PROBLEM DESCRIPTION:
Please restate exactly what appears in the records below from the first line to the line where "#### 🔐 Snapshot Security Controls" is, that line included.

EXTRACTED RECORDS:
--- START ---

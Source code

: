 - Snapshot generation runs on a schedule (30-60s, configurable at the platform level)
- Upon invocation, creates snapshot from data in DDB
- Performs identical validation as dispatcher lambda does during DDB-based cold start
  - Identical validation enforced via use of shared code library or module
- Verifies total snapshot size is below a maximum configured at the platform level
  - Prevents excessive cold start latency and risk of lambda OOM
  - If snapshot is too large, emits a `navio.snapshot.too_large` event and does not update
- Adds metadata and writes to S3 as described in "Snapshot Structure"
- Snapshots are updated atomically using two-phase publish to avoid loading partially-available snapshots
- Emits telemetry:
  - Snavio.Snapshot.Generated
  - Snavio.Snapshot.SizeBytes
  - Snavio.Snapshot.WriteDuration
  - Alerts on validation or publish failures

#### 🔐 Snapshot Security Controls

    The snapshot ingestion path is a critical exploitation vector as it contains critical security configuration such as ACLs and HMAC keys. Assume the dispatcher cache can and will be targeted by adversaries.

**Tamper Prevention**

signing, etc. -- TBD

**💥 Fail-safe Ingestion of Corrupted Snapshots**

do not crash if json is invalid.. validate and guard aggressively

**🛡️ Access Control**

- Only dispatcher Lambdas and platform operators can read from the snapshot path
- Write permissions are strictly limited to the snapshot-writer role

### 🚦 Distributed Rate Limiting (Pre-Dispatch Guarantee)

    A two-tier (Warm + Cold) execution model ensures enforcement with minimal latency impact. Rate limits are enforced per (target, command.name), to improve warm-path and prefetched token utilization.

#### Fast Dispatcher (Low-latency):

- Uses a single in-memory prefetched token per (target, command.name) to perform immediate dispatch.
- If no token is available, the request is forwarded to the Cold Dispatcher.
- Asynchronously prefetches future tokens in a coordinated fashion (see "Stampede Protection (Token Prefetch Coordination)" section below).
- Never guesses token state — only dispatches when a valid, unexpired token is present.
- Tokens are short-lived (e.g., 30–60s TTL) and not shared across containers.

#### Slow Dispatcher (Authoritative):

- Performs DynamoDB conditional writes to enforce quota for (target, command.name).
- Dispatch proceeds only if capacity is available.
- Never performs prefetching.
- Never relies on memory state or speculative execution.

--- END ---

THE ANSWER:
Source code

: - Snapshot generation runs on a schedule (30-60s, configurable at the platform level)
- Upon invocation, creates snapshot from data in DDB
- Performs identical validation as dispatcher lambda does during DDB-based cold start
  - Identical validation enforced via use of shared code library or module
- Verifies total snapshot size is below a maximum configured at the platform level
  - Prevents excessive cold start latency and risk of lambda OOM
  - If snapshot is too large, emits a `navio.snapshot.too_large` event and does not update
- Adds metadata and writes to S3 as described in "Snapshot Structure"
- Snapshots are updated atomically using two-phase publish to avoid loading partially-available snapshots
- Emits telemetry:
  - Snavio.Snapshot.Generated
  - Snavio.Snapshot.SizeBytes
  - Snavio.Snapshot.WriteDuration
  - Alerts on validation or publish failures

#### 🔐 Snapshot Security Controls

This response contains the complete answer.